As teenager Tom Riddle is speaking to Harry Potter in the Chamber of Secrets, both he and Harry are refering to the real Voldemort in the third person. If Tom Riddle had succeeded in sucking all the life energy out of Ginny and had come back alive, wouldn't that have meant there were two Voldemorts in the world? The wraith one which had lived in Quirrell, and the newly constituted one?
This Tom Riddle clearly doesn't have the memories of the wraith version.
As a bonus: If they both existed, would they have competed against each other?
Answer
I go back and forth on whether the purpose of the diary Horcrux was to reincarnate Tom Riddle (and note the difference between reincarnate -- to give another body to; to incarnate anew -- and to protect a person, Voldemort, from death). The purpose of a Horcrux is not to create a new individual, but to protect its creator from death.
That said, the diary Horcrux is the only of Voldemort's Horcruxes to serve two purposes:
"What intrigued and alarmed me most was that that diary had been intended as a weapon as much as a safeguard," [Dumbledore]
"I still don't understand," said Harry.
"Well, it worked as a Horcrux is supposed to work -- in other words, the fragment of soul concealed inside it was kept safe and had undoubtedly played its part in preventing the death of its owner. But there could be no doubt that Riddle really wanted that diary read, wanted the piece of his soul to inhabit or possess somebody else, so that Slytherin's monster would be unleashed again."
"Well, he didn't want his hard work to be wasted," said Harry. "He wanted people to know he was Slytherin's heir, because he couldn't take credit at the time." (Half-Blood Prince -- Chapter 23)
However, canon is a little inconsistent. In Chamber of Secrets, Tom Riddle clearly becomes corporeal in some form, feeding off a "strong diet of [Ginny's] deepest fears and darkest secrets." He grew powerful enough to feed a bit of his soul back into Ginny. Tom Riddle says about Ginny, "She put too much into the diary, into me. Enough to let me leave its pages at last . . . " (Chamber of Secrets -- Chapter 17). While Half-Blood Prince references the diary as a weapon to possess someone else to work on Tom Riddle's behalf, Chamber of Secrets shows that he was able to return to some kind of form.
Tom Riddle is aware that he is also Voldemort and seems to possess Voldemort's future knowledge and memories:
I AM LORD VOLDEMORT
and
"Twice -- in your past, in my future -- we have met. And twice I failed to kill you. How did you survive?" (Chamber of Secrets -- Chapter 17)
Specifically, if Tom Riddle had indeed been reincarnated, he would have taken the form of Tom Riddle, who at sixteen years old was not yet Lord Voldemort, although he had decided on the moniker for himself while still a student at Hogwarts. Therefore, Tom Riddle would have co-existed with Voldemort as separate entities of the same life force; it would not be Voldemort clones running around.

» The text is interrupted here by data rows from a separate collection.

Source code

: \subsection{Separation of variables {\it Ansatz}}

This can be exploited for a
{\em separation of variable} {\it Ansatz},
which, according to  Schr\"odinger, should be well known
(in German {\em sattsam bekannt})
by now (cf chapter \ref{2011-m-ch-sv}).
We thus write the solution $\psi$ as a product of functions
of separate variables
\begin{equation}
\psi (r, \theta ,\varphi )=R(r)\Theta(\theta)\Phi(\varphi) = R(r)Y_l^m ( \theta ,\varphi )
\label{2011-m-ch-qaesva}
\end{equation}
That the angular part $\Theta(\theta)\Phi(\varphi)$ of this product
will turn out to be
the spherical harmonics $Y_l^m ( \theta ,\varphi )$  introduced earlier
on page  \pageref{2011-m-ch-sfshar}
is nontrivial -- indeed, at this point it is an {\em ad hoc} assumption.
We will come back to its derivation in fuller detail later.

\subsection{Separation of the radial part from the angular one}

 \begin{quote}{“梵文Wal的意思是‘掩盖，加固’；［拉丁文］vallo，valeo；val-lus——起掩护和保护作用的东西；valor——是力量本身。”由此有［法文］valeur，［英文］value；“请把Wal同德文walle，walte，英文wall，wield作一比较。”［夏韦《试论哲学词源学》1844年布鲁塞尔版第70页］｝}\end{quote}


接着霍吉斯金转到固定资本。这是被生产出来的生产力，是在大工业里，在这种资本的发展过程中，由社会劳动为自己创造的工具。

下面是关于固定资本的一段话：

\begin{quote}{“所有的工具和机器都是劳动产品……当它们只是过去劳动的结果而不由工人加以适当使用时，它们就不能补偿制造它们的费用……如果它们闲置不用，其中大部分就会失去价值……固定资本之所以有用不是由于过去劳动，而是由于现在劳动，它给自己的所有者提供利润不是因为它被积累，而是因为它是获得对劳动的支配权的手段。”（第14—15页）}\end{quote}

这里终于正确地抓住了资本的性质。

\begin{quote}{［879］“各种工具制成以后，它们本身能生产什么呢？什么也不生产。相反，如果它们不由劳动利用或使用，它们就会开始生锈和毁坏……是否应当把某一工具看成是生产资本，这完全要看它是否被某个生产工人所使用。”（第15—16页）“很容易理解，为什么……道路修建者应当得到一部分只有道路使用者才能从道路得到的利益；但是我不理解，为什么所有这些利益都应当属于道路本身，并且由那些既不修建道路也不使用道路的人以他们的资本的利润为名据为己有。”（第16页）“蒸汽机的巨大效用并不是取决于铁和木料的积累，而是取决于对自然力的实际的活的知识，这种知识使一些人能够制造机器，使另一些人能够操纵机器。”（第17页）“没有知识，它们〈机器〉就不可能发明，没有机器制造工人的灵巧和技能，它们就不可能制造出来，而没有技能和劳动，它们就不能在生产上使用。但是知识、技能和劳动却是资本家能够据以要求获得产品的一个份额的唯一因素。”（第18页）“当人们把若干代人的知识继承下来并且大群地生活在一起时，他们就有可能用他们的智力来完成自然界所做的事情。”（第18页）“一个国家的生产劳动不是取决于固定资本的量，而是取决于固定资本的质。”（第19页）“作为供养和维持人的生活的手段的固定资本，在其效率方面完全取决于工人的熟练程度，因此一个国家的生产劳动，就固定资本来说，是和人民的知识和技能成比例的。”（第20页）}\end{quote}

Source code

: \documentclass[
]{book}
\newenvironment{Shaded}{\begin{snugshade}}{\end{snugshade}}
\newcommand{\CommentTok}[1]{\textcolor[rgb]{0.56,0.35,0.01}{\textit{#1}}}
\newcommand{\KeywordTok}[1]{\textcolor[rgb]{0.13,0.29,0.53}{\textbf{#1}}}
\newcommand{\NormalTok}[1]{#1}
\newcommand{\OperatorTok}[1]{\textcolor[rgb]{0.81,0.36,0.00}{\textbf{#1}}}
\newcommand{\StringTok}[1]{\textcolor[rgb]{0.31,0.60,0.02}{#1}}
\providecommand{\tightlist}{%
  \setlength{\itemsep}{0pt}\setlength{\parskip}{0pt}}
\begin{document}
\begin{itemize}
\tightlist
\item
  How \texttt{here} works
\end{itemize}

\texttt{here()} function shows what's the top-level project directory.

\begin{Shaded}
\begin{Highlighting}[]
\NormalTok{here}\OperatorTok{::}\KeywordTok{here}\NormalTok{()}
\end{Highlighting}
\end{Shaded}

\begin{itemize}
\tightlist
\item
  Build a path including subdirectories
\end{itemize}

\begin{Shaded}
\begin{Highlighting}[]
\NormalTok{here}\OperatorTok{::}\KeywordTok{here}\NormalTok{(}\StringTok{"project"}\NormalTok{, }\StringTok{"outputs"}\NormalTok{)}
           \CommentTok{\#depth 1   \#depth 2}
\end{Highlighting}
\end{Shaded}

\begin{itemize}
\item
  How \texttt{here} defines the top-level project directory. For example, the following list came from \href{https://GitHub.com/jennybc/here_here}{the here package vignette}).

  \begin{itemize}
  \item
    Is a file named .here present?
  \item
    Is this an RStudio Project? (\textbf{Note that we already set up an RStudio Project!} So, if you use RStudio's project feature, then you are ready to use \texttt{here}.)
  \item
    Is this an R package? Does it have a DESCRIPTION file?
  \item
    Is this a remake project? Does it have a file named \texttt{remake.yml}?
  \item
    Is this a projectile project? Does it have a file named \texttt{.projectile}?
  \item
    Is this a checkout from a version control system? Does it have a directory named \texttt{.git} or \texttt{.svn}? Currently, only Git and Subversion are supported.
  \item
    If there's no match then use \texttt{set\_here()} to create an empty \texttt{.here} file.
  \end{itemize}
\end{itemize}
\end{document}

Would Tom Riddle and Voldemort have competed against one another? Not in the sense of, "Hey, let's grab a pick-up game of Quidditch!" Dumbledore says:
"Voldemort likes to operate alone, remember. I believe he would have found the thought of being dependent, even on the Elixir [of Life] intolerable [ . . . ] Therefore, I am convinced, he intended to continue to rely on his Horcruxes: He would need nothing more, if only he could regain a human form. He was already immortal, you see . . . or as close to immortal as any man can be." (Half-Blood Prince -- Chapter 23)
I think Tom Riddle would not be a match for Voldemort; at sixteen, Tom Riddle simply had not developed his magical abilities to Voldemort's level. My guess is that the magically superior Voldemort would have used and exploited the reincarnated Tom Riddle for every possible purpose (whatever purposes those might have been) and then killed him. I postulate that the reincarnated Tom Riddle, born of the diary Horcrux, would not himself have been a Horcrux, just as Ginny Weasley was not a Horcrux even though Tom Riddle's soul occupied and possessed her -- it was the diary itself that was the Horcrux. Therefore, Voldemort could have disposed of the reincarnate Tom Riddle without harming himself.